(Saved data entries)
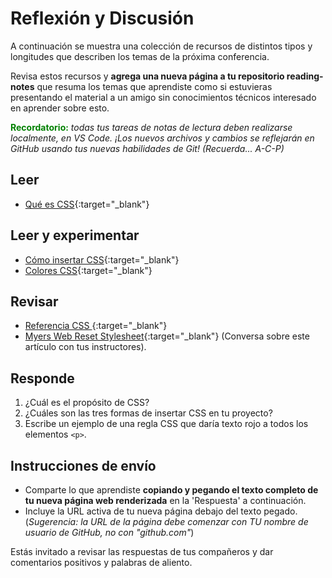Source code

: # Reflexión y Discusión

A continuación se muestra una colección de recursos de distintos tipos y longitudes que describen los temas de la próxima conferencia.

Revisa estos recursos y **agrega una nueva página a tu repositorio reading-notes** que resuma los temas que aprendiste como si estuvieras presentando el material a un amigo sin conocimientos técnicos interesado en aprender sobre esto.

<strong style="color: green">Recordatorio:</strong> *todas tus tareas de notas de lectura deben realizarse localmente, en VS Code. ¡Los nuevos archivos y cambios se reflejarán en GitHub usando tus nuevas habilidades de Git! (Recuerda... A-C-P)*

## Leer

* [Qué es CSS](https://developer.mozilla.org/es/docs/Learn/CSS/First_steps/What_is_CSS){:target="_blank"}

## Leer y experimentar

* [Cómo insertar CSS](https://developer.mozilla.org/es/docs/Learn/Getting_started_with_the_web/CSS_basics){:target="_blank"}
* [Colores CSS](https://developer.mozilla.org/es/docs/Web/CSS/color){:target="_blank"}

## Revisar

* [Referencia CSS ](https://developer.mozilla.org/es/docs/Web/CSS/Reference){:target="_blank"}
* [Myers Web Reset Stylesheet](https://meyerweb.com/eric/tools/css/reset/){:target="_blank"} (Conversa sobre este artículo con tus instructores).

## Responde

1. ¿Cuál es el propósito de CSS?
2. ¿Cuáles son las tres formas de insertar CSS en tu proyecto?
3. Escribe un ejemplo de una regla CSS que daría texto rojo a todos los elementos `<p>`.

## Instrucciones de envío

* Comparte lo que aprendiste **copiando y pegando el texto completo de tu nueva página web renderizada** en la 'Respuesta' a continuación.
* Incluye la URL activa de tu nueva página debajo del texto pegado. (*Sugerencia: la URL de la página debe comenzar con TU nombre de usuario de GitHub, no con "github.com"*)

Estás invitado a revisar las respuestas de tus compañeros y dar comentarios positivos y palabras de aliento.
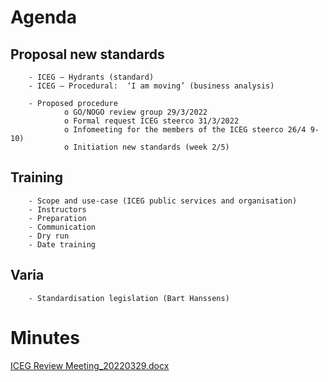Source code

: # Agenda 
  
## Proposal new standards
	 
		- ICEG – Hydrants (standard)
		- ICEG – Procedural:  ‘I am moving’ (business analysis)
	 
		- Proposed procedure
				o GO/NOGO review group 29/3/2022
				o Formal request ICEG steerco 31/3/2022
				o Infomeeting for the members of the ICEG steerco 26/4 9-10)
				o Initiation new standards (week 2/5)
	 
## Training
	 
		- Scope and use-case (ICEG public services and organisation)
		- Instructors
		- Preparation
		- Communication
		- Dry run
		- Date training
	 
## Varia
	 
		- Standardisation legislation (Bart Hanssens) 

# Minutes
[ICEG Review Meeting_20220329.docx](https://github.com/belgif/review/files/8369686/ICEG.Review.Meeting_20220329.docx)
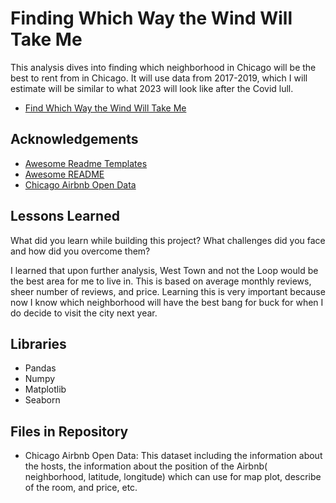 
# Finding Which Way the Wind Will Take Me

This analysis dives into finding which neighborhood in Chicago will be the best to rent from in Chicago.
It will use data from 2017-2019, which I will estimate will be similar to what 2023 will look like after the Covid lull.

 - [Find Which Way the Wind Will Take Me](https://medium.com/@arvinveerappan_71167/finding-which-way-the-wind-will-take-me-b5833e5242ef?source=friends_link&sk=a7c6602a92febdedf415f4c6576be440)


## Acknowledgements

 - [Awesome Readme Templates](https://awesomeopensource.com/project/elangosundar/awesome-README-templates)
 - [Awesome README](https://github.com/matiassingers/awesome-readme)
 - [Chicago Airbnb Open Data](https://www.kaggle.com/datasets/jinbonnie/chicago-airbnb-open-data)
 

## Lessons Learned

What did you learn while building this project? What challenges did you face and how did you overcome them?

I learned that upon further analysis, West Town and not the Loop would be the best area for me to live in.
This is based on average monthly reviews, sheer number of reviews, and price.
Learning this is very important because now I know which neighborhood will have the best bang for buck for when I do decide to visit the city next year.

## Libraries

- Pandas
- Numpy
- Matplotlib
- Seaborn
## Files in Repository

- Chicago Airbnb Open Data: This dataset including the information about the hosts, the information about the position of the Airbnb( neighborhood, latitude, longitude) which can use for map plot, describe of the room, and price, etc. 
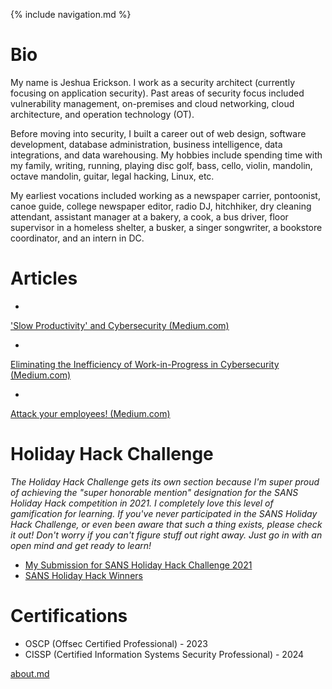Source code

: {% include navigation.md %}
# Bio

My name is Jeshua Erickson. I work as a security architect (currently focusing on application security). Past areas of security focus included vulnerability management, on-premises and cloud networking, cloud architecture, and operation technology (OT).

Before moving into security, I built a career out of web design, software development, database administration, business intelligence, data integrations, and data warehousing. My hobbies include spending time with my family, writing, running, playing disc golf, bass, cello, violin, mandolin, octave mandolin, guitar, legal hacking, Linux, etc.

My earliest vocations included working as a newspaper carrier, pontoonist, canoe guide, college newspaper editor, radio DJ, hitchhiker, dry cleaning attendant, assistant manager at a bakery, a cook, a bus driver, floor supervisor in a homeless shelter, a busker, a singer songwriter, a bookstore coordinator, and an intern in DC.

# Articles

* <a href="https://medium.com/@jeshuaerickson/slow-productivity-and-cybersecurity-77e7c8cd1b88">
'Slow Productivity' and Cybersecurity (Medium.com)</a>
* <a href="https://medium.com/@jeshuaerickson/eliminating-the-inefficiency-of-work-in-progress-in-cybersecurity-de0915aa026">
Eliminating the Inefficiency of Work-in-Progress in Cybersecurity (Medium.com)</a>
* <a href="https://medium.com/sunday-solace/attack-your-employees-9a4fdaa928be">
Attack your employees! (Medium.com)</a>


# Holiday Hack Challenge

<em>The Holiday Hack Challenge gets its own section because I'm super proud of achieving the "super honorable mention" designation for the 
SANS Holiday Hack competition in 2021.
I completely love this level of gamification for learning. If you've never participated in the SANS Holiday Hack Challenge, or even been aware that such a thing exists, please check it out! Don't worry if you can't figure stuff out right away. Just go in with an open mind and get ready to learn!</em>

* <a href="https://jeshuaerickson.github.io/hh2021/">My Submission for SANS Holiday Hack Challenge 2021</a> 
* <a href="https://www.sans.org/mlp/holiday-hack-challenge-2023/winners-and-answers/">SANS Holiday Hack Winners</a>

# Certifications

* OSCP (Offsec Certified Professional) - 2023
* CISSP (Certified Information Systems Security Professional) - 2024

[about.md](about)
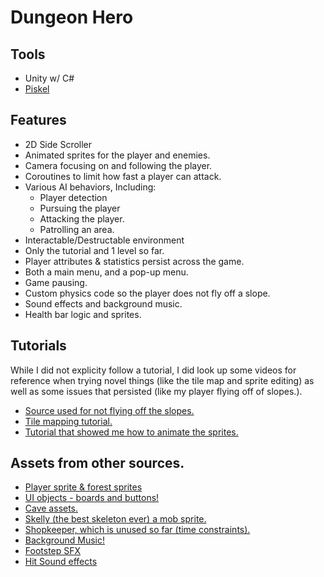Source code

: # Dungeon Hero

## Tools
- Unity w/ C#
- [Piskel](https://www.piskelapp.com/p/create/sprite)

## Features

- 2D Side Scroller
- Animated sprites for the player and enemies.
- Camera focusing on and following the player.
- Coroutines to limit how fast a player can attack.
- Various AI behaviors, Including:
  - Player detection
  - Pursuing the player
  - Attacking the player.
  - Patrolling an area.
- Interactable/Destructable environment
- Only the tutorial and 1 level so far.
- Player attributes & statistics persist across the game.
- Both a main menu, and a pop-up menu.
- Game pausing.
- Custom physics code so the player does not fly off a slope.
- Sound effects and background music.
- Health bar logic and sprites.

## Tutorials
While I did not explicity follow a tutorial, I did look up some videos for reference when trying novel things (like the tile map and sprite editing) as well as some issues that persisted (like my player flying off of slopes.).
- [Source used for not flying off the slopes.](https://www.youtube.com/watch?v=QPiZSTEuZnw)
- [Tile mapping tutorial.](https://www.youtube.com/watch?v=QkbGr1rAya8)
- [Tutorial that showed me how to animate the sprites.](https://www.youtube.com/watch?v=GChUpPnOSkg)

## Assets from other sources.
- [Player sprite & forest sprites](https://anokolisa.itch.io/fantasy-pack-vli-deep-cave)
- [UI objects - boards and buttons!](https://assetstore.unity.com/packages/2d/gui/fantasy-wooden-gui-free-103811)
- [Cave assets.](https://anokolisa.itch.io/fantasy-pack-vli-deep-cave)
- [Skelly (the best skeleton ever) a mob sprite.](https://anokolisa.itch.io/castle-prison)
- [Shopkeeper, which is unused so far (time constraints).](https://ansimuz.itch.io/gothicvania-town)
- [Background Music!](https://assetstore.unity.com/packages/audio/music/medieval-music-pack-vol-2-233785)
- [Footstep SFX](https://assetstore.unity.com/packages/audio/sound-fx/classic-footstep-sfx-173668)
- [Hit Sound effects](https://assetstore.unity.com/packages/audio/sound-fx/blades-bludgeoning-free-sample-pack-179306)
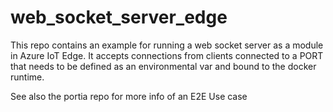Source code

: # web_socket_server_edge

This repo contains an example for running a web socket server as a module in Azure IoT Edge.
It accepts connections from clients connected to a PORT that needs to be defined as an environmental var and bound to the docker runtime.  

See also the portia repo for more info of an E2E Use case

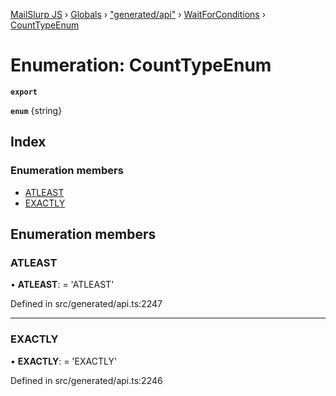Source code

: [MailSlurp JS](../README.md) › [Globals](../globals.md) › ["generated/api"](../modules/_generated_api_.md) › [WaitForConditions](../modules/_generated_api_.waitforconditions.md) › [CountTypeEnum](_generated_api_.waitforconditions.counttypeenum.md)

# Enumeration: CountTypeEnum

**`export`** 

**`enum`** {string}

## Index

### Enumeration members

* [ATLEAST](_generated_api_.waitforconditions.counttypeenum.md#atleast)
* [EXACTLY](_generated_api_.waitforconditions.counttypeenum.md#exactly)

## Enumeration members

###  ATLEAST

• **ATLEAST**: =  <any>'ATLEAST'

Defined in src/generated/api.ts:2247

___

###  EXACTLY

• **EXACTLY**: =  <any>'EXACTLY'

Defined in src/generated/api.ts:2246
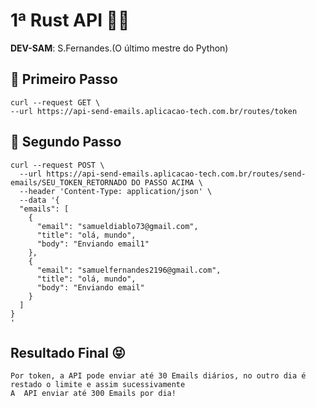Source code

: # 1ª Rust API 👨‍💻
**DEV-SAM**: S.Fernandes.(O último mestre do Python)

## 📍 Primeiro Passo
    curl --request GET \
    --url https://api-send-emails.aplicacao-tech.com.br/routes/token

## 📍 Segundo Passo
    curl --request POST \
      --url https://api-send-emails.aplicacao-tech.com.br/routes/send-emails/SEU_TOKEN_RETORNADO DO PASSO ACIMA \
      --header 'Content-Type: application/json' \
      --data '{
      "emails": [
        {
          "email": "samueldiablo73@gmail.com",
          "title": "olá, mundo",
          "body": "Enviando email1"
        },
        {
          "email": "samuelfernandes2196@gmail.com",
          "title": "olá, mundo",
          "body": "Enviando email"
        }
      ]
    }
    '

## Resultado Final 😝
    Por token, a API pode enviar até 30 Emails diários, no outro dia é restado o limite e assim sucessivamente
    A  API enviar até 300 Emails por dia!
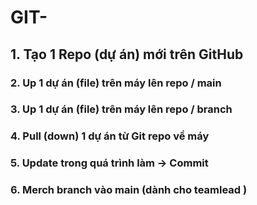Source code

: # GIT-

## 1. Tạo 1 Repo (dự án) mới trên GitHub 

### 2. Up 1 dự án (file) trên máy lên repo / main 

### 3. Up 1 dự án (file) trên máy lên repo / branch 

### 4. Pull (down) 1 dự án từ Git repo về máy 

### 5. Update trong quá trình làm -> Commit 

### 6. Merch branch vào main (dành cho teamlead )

__ASSIGNMENT__. Up to and including the line containing "3. Escribe un", repeat every line from the start of the data, but none of the pictures.

__EXERCISE RESULT__.
Source code

: # Reflexión y Discusión

A continuación se muestra una colección de recursos de distintos tipos y longitudes que describen los temas de la próxima conferencia.

Revisa estos recursos y **agrega una nueva página a tu repositorio reading-notes** que resuma los temas que aprendiste como si estuvieras presentando el material a un amigo sin conocimientos técnicos interesado en aprender sobre esto.

<strong style="color: green">Recordatorio:</strong> *todas tus tareas de notas de lectura deben realizarse localmente, en VS Code. ¡Los nuevos archivos y cambios se reflejarán en GitHub usando tus nuevas habilidades de Git! (Recuerda... A-C-P)*

## Leer

* [Qué es CSS](https://developer.mozilla.org/es/docs/Learn/CSS/First_steps/What_is_CSS){:target="_blank"}

## Leer y experimentar

* [Cómo insertar CSS](https://developer.mozilla.org/es/docs/Learn/Getting_started_with_the_web/CSS_basics){:target="_blank"}
* [Colores CSS](https://developer.mozilla.org/es/docs/Web/CSS/color){:target="_blank"}

## Revisar

* [Referencia CSS ](https://developer.mozilla.org/es/docs/Web/CSS/Reference){:target="_blank"}
* [Myers Web Reset Stylesheet](https://meyerweb.com/eric/tools/css/reset/){:target="_blank"} (Conversa sobre este artículo con tus instructores).

## Responde

1. ¿Cuál es el propósito de CSS?
2. ¿Cuáles son las tres formas de insertar CSS en tu proyecto?
3. Escribe un ejemplo de una regla CSS que daría texto rojo a todos los elementos `<p>`.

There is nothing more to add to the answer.